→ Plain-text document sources
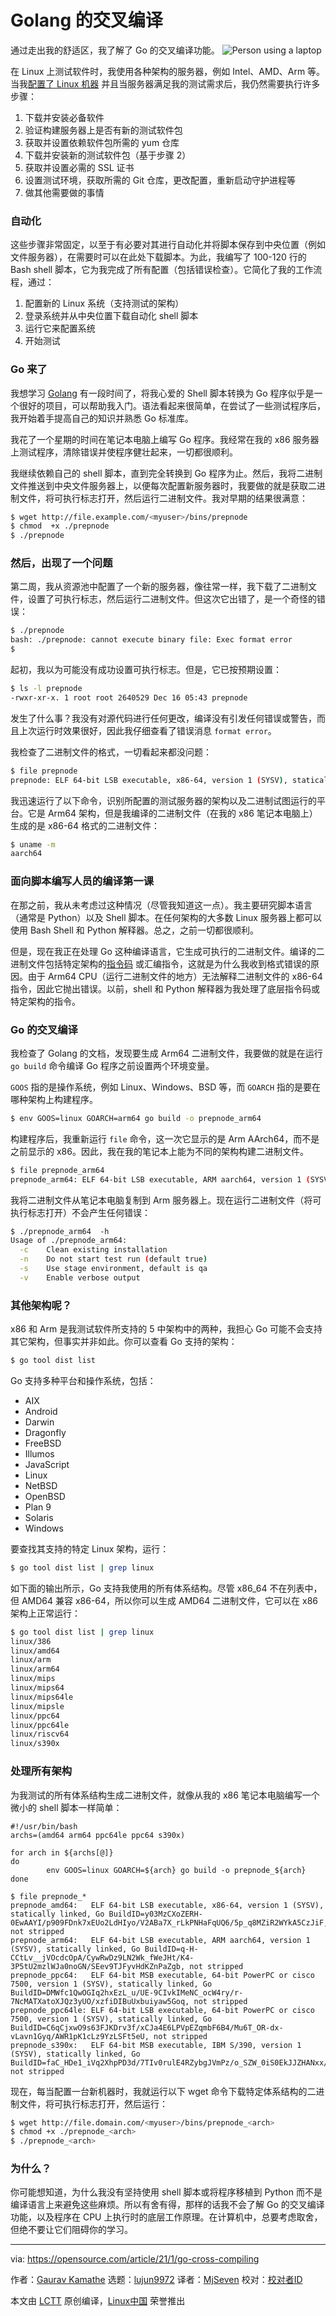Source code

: [#]: collector: "lujun9972"
[#]: translator: "MjSeven"
[#]: reviewer: " "
[#]: publisher: " "
[#]: url: " "
[#]: subject: "Cross-compiling made easy with Golang"
[#]: via: "https://opensource.com/article/21/1/go-cross-compiling"
[#]: author: "Gaurav Kamathe https://opensource.com/users/gkamathe"

Golang 的交叉编译
======
通过走出我的舒适区，我了解了 Go 的交叉编译功能。
![Person using a laptop][1]

在 Linux 上测试软件时，我使用各种架构的服务器，例如 Intel、AMD、Arm 等。当我[配置了 Linux 机器][2] 并且当服务器满足我的测试需求后，我仍然需要执行许多步骤：

  1. 下载并安装必备软件
  2. 验证构建服务器上是否有新的测试软件包
  3. 获取并设置依赖软件包所需的 yum 仓库
  4. 下载并安装新的测试软件包（基于步骤 2）
  5. 获取并设置必需的 SSL 证书
  6. 设置测试环境，获取所需的 Git 仓库，更改配置，重新启动守护进程等
  7. 做其他需要做的事情

### 自动化

这些步骤非常固定，以至于有必要对其进行自动化并将脚本保存到中央位置（例如文件服务器），在需要时可以在此处下载脚本。为此，我编写了 100-120 行的 Bash shell 脚本，它为我完成了所有配置（包括错误检查）。它简化了我的工作流程，通过：

  1. 配置新的 Linux 系统（支持测试的架构）
  2. 登录系统并从中央位置下载自动化 shell 脚本
  3. 运行它来配置系统
  4. 开始测试

### Go 来了

我想学习 [Golang][3] 有一段时间了，将我心爱的 Shell 脚本转换为 Go 程序似乎是一个很好的项目，可以帮助我入门。语法看起来很简单，在尝试了一些测试程序后，我开始着手提高自己的知识并熟悉 Go 标准库。

我花了一个星期的时间在笔记本电脑上编写 Go 程序。我经常在我的 x86 服务器上测试程序，清除错误并使程序健壮起来，一切都很顺利。

我继续依赖自己的 shell 脚本，直到完全转换到 Go 程序为止。然后，我将二进制文件推送到中央文件服务器上，以便每次配置新服务器时，我要做的就是获取二进制文件，将可执行标志打开，然后运行二进制文件。我对早期的结果很满意：


```bash
$ wget http://file.example.com/<myuser>/bins/prepnode
$ chmod  +x ./prepnode
$ ./prepnode
```

### 然后，出现了一个问题

第二周，我从资源池中配置了一个新的服务器，像往常一样，我下载了二进制文件，设置了可执行标志，然后运行二进制文件。但这次它出错了，是一个奇怪的错误：


```bash
$ ./prepnode
bash: ./prepnode: cannot execute binary file: Exec format error
$
```

起初，我以为可能没有成功设置可执行标志。但是，它已按预期设置：


```bash
$ ls -l prepnode
-rwxr-xr-x. 1 root root 2640529 Dec 16 05:43 prepnode
```

发生了什么事？我没有对源代码进行任何更改，编译没有引发任何错误或警告，而且上次运行时效果很好，因此我仔细查看了错误消息 `format error`。

我检查了二进制文件的格式，一切看起来都没问题：


```bash
$ file prepnode
prepnode: ELF 64-bit LSB executable, x86-64, version 1 (SYSV), statically linked, not stripped
```

我迅速运行了以下命令，识别所配置的测试服务器的架构以及二进制试图运行的平台。它是 Arm64 架构，但是我编译的二进制文件（在我的 x86 笔记本电脑上）生成的是 x86-64 格式的二进制文件：


```bash
$ uname -m
aarch64
```

### 面向脚本编写人员的编译第一课

在那之前，我从未考虑过这种情况（尽管我知道这一点）。我主要研究脚本语言（通常是 Python）以及 Shell 脚本。在任何架构的大多数 Linux 服务器上都可以使用 Bash Shell 和 Python 解释器。总之，之前一切都很顺利。

但是，现在我正在处理 Go 这种编译语言，它生成可执行的二进制文件。编译的二进制文件包括特定架构的[指令码][4] 或汇编指令，这就是为什么我收到格式错误的原因。由于 Arm64 CPU（运行二进制文件的地方）无法解释二进制文件的 x86-64 指令，因此它抛出错误。以前，shell 和 Python 解释器为我处理了底层指令码或特定架构的指令。

### Go 的交叉编译

我检查了 Golang 的文档，发现要生成 Arm64 二进制文件，我要做的就是在运行 `go build` 命令编译 Go 程序之前设置两个环境变量。

`GOOS` 指的是操作系统，例如 Linux、Windows、BSD 等，而 `GOARCH` 指的是要在哪种架构上构建程序。


```bash
$ env GOOS=linux GOARCH=arm64 go build -o prepnode_arm64
```

构建程序后，我重新运行 `file` 命令，这一次它显示的是 Arm AArch64，而不是之前显示的 x86。因此，我在我的笔记本上能为不同的架构构建二进制文件。


```bash
$ file prepnode_arm64
prepnode_arm64: ELF 64-bit LSB executable, ARM aarch64, version 1 (SYSV), statically linked, not stripped
```

我将二进制文件从笔记本电脑复制到 Arm 服务器上。现在运行二进制文件（将可执行标志打开）不会产生任何错误：


```bash
$ ./prepnode_arm64  -h
Usage of ./prepnode_arm64:
  -c    Clean existing installation
  -n    Do not start test run (default true)
  -s    Use stage environment, default is qa
  -v    Enable verbose output
```

### 其他架构呢？

x86 和 Arm 是我测试软件所支持的 5 中架构中的两种，我担心 Go 可能不会支持其它架构，但事实并非如此。你可以查看 Go 支持的架构：


```bash
$ go tool dist list
```

Go 支持多种平台和操作系统，包括：

  * AIX
  * Android
  * Darwin
  * Dragonfly
  * FreeBSD
  * Illumos
  * JavaScript
  * Linux
  * NetBSD
  * OpenBSD
  * Plan 9
  * Solaris
  * Windows

要查找其支持的特定 Linux 架构，运行：


```bash
$ go tool dist list | grep linux
```

如下面的输出所示，Go 支持我使用的所有体系结构。尽管 x86_64 不在列表中，但 AMD64 兼容 x86-64，所以你可以生成 AMD64 二进制文件，它可以在 x86 架构上正常运行：


```bash
$ go tool dist list | grep linux
linux/386
linux/amd64
linux/arm
linux/arm64
linux/mips
linux/mips64
linux/mips64le
linux/mipsle
linux/ppc64
linux/ppc64le
linux/riscv64
linux/s390x
```

### 处理所有架构

为我测试的所有体系结构生成二进制文件，就像从我的 x86 笔记本电脑编写一个微小的 shell 脚本一样简单：


```shell
#!/usr/bin/bash
archs=(amd64 arm64 ppc64le ppc64 s390x)

for arch in ${archs[@]}
do
        env GOOS=linux GOARCH=${arch} go build -o prepnode_${arch}
done

```

```
$ file prepnode_*
prepnode_amd64:   ELF 64-bit LSB executable, x86-64, version 1 (SYSV), statically linked, Go BuildID=y03MzCXoZERH-0EwAAYI/p909FDnk7xEUo2LdHIyo/V2ABa7X_rLkPNHaFqUQ6/5p_q8MZiR2WYkA5CzJiF, not stripped
prepnode_arm64:   ELF 64-bit LSB executable, ARM aarch64, version 1 (SYSV), statically linked, Go BuildID=q-H-CCtLv__jVOcdcOpA/CywRwDz9LN2Wk_fWeJHt/K4-3P5tU2mzlWJa0noGN/SEev9TJFyvHdKZnPaZgb, not stripped
prepnode_ppc64:   ELF 64-bit MSB executable, 64-bit PowerPC or cisco 7500, version 1 (SYSV), statically linked, Go BuildID=DMWfc1QwOGIq2hxEzL_u/UE-9CIvkIMeNC_ocW4ry/r-7NcMATXatoXJQz3yUO/xzfiDIBuUxbuiyaw5Goq, not stripped
prepnode_ppc64le: ELF 64-bit LSB executable, 64-bit PowerPC or cisco 7500, version 1 (SYSV), statically linked, Go BuildID=C6qCjxwO9s63FJKDrv3f/xCJa4E6LPVpEZqmbF6B4/Mu6T_OR-dx-vLavn1Gyq/AWR1pK1cLz9YzLSFt5eU, not stripped
prepnode_s390x:   ELF 64-bit MSB executable, IBM S/390, version 1 (SYSV), statically linked, Go BuildID=faC_HDe1_iVq2XhpPD3d/7TIv0rulE4RZybgJVmPz/o_SZW_0iS0EkJJZHANxx/zuZgo79Je7zAs3v6Lxuz, not stripped
```

现在，每当配置一台新机器时，我就运行以下 wget 命令下载特定体系结构的二进制文件，将可执行标志打开，然后运行：


```bash
$ wget http://file.domain.com/<myuser>/bins/prepnode_<arch>
$ chmod +x ./prepnode_<arch>
$ ./prepnode_<arch>
```

### 为什么？

你可能想知道，为什么我没有坚持使用 shell 脚本或将程序移植到 Python 而不是编译语言上来避免这些麻烦。所以有舍有得，那样的话我不会了解 Go 的交叉编译功能，以及程序在 CPU 上执行时的底层工作原理。在计算机中，总要考虑取舍，但绝不要让它们阻碍你的学习。

--------------------------------------------------------------------------------

via: https://opensource.com/article/21/1/go-cross-compiling

作者：[Gaurav Kamathe][a]
选题：[lujun9972][b]
译者：[MjSeven](https://github.com/MjSeven)
校对：[校对者ID](https://github.com/校对者ID)

本文由 [LCTT](https://github.com/LCTT/TranslateProject) 原创编译，[Linux中国](https://linux.cn/) 荣誉推出

[a]: https://opensource.com/users/gkamathe
[b]: https://github.com/lujun9972
[1]: https://opensource.com/sites/default/files/styles/image-full-size/public/lead-images/laptop_screen_desk_work_chat_text.png?itok=UXqIDRDD "Person using a laptop"
[2]: https://opensource.com/article/20/12/linux-server
[3]: https://golang.org/
[4]: https://en.wikipedia.org/wiki/Opcode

→ TASK DETAILS
Only one thing is wanted here, an exact copy of the lines from the first line above through the line containing "4. 下载并安装新的测试软件包（基于步骤 2）", minus any picture.

→ RESULT OF THIS EXERCISE
Source code

: [#]: collector: "lujun9972"
[#]: translator: "MjSeven"
[#]: reviewer: " "
[#]: publisher: " "
[#]: url: " "
[#]: subject: "Cross-compiling made easy with Golang"
[#]: via: "https://opensource.com/article/21/1/go-cross-compiling"
[#]: author: "Gaurav Kamathe https://opensource.com/users/gkamathe"

Golang 的交叉编译
======
通过走出我的舒适区，我了解了 Go 的交叉编译功能。
![Person using a laptop][1]

在 Linux 上测试软件时，我使用各种架构的服务器，例如 Intel、AMD、Arm 等。当我[配置了 Linux 机器][2] 并且当服务器满足我的测试需求后，我仍然需要执行许多步骤：

  1. 下载并安装必备软件
  2. 验证构建服务器上是否有新的测试软件包
  3. 获取并设置依赖软件包所需的 yum 仓库
  4. 下载并安装新的测试软件包（基于步骤 2）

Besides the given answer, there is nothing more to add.